Long Sheets of Paper-Thin Printed Speakers Could be the Future of Surround Sound

Long Sheets of Paper-Thin Printed Speakers Could be the Future of Surround Sound

A proper surround sound setup usually involved a room filled with boxy speakers in every corner, but researchers at Germany’s Chemnitz University of Technology have developed a way to print long strips of paper loudspeakers that can be rolled up into a 360-degree surround sound experience more immersive than even a movie theatre.

The research, conducted at the university’s Institute for Print and Media Technology, is actually a follow-up to a project created back in 2015 called the T-Book. What looked like a large coffee table book full of beautiful black and white photos was actually a fairly elaborate experiment in flat speaker technology as each page of the book produced sounds to accompany the photographs.

Long Sheets of Paper-Thin Printed Speakers Could be the Future of Surround Sound

The printing process involved covering two layers of paper or foil with a conductive organic polymer which served as electrodes, and then in-between was sandwiched an equally thin piezoelectric layer which would cause the finished sheet to vibrate like a speaker cone, moving air and producing audible sounds. The printing process could only produce individual sheets and was extremely slow, however, limiting the practical uses and applications of an, otherwise, innovative technology.

Almost six years later, with the help of experts in various fields from six other countries, the Chemnitz University of Technology researchers have developed a new printing process, detailed in a paper recently published in the Advanced Materials journal, that can quickly and reliably churn out the paper-thin speakers in long sheets, so they can be potentially mass-produced and made available for consumer applications at a competitive price to existing speaker technologies.
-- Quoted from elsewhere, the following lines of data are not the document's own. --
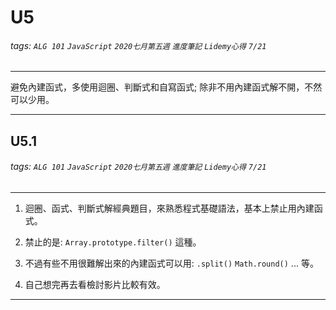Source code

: # U5
###### tags:  `ALG 101` `JavaScript` `2020七月第五週` `進度筆記` `Lidemy心得` `7/21`

---

避免內建函式，多使用迴圈、判斷式和自寫函式; 除非不用內建函式解不開，不然可以少用。

---

## U5.1
###### tags:  `ALG 101` `JavaScript` `2020七月第五週` `進度筆記` `Lidemy心得` `7/21`

---

1. 迴圈、函式、判斷式解經典題目，來熟悉程式基礎語法，基本上禁止用內建函式。

2. 禁止的是: `Array.prototype.filter()` 這種。

3. 不過有些不用很難解出來的內建函式可以用: `.split()` `Math.round()` ... 等。

4. 自己想完再去看檢討影片比較有效。

---
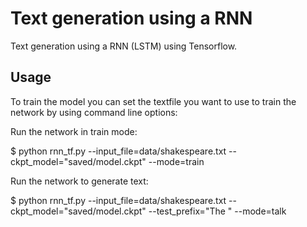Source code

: # Text generation using a RNN

Text generation using a RNN (LSTM) using Tensorflow.


## Usage

To train the model you can set the textfile you want to use to train the network by using command line options:

Run the network in train mode:

  $ python rnn_tf.py --input_file=data/shakespeare.txt --ckpt_model="saved/model.ckpt" --mode=train

Run the network to generate text:

  $ python rnn_tf.py --input_file=data/shakespeare.txt --ckpt_model="saved/model.ckpt" --test_prefix="The " --mode=talk

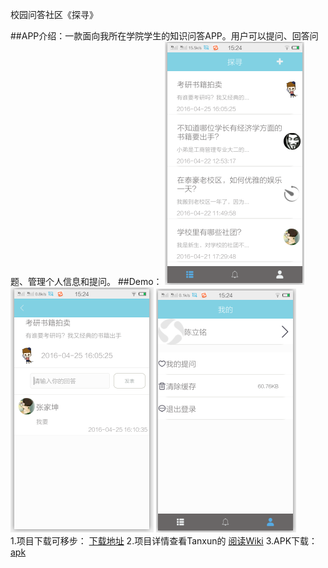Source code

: 校园问答社区《探寻》

##APP介绍：一款面向我所在学院学生的知识问答APP。用户可以提问、回答问题、管理个人信息和提问。
##Demo：
![home](https://github.com/Miller-wenjie/Tanxun/blob/master/zhuye.png) ![question](https://github.com/Miller-wenjie/Tanxun/blob/master/questiondetail.png)
![person](https://github.com/Miller-wenjie/Tanxun/blob/master/personuser.png)
 </br>
1.项目下载可移步： [下载地址](http://miller-wenjie.github.io/Tanxun)
2.项目详情查看Tanxun的 [阅读Wiki](https://github.com/Miller-wenjie/Tanxun/wiki)
3.APK下载：[apk](http://pre.im/Tanxunv1)

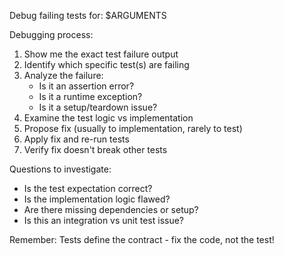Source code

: Debug failing tests for: $ARGUMENTS

Debugging process:

1. Show me the exact test failure output
2. Identify which specific test(s) are failing
3. Analyze the failure:
   - Is it an assertion error?
   - Is it a runtime exception?
   - Is it a setup/teardown issue?
4. Examine the test logic vs implementation
5. Propose fix (usually to implementation, rarely to test)
6. Apply fix and re-run tests
7. Verify fix doesn't break other tests

Questions to investigate:

- Is the test expectation correct?
- Is the implementation logic flawed?
- Are there missing dependencies or setup?
- Is this an integration vs unit test issue?

Remember: Tests define the contract - fix the code, not the test!
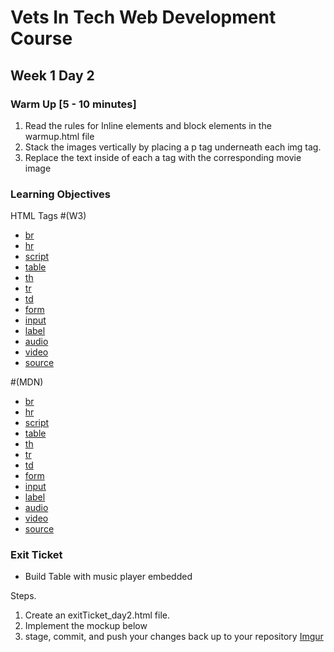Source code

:# Vets In Tech Web Development Course

## Week 1 Day 2

### Warm Up [5 - 10 minutes]

1. Read the rules for Inline elements and block elements in the warmup.html file
2. Stack the images vertically by placing a p tag underneath each img tag. 
3. Replace the text inside of each a tag with the corresponding movie image 

### Learning Objectives

HTML Tags
#(W3)
- [br](https://www.w3schools.com/TAGs/tag_br.asp)
- [hr](https://www.w3schools.com/TAGs/tag_hr.asp)
- [script](https://www.w3schools.com/TAGs/tag_script.asp)
- [table](https://www.w3schools.com/TAGs/tag_table.asp)
- [th](https://www.w3schools.com/TAGs/tag_th.asp)
- [tr](https://www.w3schools.com/TAGs/tag_tr.asp)
- [td](https://www.w3schools.com/TAGs/tag_td.asp)
- [form](https://www.w3schools.com/TAGs/tag_form.asp)
- [input](https://www.w3schools.com/TAGs/tag_input.asp)
- [label](https://www.w3schools.com/TAGs/tag_label.asp)
- [audio](https://www.w3schools.com/TAGs/tag_audio.asp)
- [video](https://www.w3schools.com/TAGs/tag_video.asp)
- [source](https://www.w3schools.com/TAGs/tag_source.asp)

#(MDN)
- [br](https://developer.mozilla.org/en-US/docs/Web/HTML/Element/br)
- [hr](https://developer.mozilla.org/en-US/docs/Web/HTML/Element/hr)
- [script](https://developer.mozilla.org/en-US/docs/Web/HTML/Element/script)
- [table](https://developer.mozilla.org/en-US/docs/Web/HTML/Element/table)
- [th](https://developer.mozilla.org/en-US/docs/Web/HTML/Element/th)
- [tr](https://developer.mozilla.org/en-US/docs/Web/HTML/Element/tr)
- [td](https://developer.mozilla.org/en-US/docs/Web/HTML/Element/td)
- [form](https://developer.mozilla.org/en-US/docs/Web/HTML/Element/form)
- [input](https://developer.mozilla.org/en-US/docs/Web/HTML/Element/input)
- [label](https://developer.mozilla.org/en-US/docs/Web/HTML/Element/label)
- [audio](https://developer.mozilla.org/en-US/docs/Web/HTML/Element/audio)
- [video](https://developer.mozilla.org/en-US/docs/Web/HTML/Element/video)
- [source](https://developer.mozilla.org/en-US/docs/Web/HTML/Element/source)

### Exit Ticket
  
- Build Table with music player embedded

Steps.
1. Create an exitTicket_day2.html file.
2. Implement the mockup below
3. stage, commit, and push your changes back up to your repository
[Imgur](https://i.imgur.com/6z6Pj5k.png)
Using an existing method known as the roll-to-roll printing process which is used to create other flexible electronics, the paper-thin speaker material can be created in one continuous process including the lamination of the various layers leaving the critical electronics completely sealed and protected from damage — to a degree. To demonstrate the results, a strip almost four meters long was produced containing 56 individual speaker elements. It was then rolled into a cylinder and suspended from the ceiling. The whole thing weighed in at just 150 grams and was made from 90% regular old paper that even featured a colourful printed design on the outside, although imagery can actually be applied to both sides.

Someone standing inside or beneath the cylinder is able to hear sounds, but someone standing on the outside, nearby, would be hard-pressed to hear anything. As a result, there’s some unique potential for this technology when it comes to serving as an informational display at a museum, or even as advertising in a store that delivers more than just images and text. A radio ad for a given product could be played as someone stands near it. One day entire walls covered in sound-producing wallpaper could be a thing, resulting in a home theatre surround sound setup that’s completely invisible to the eye.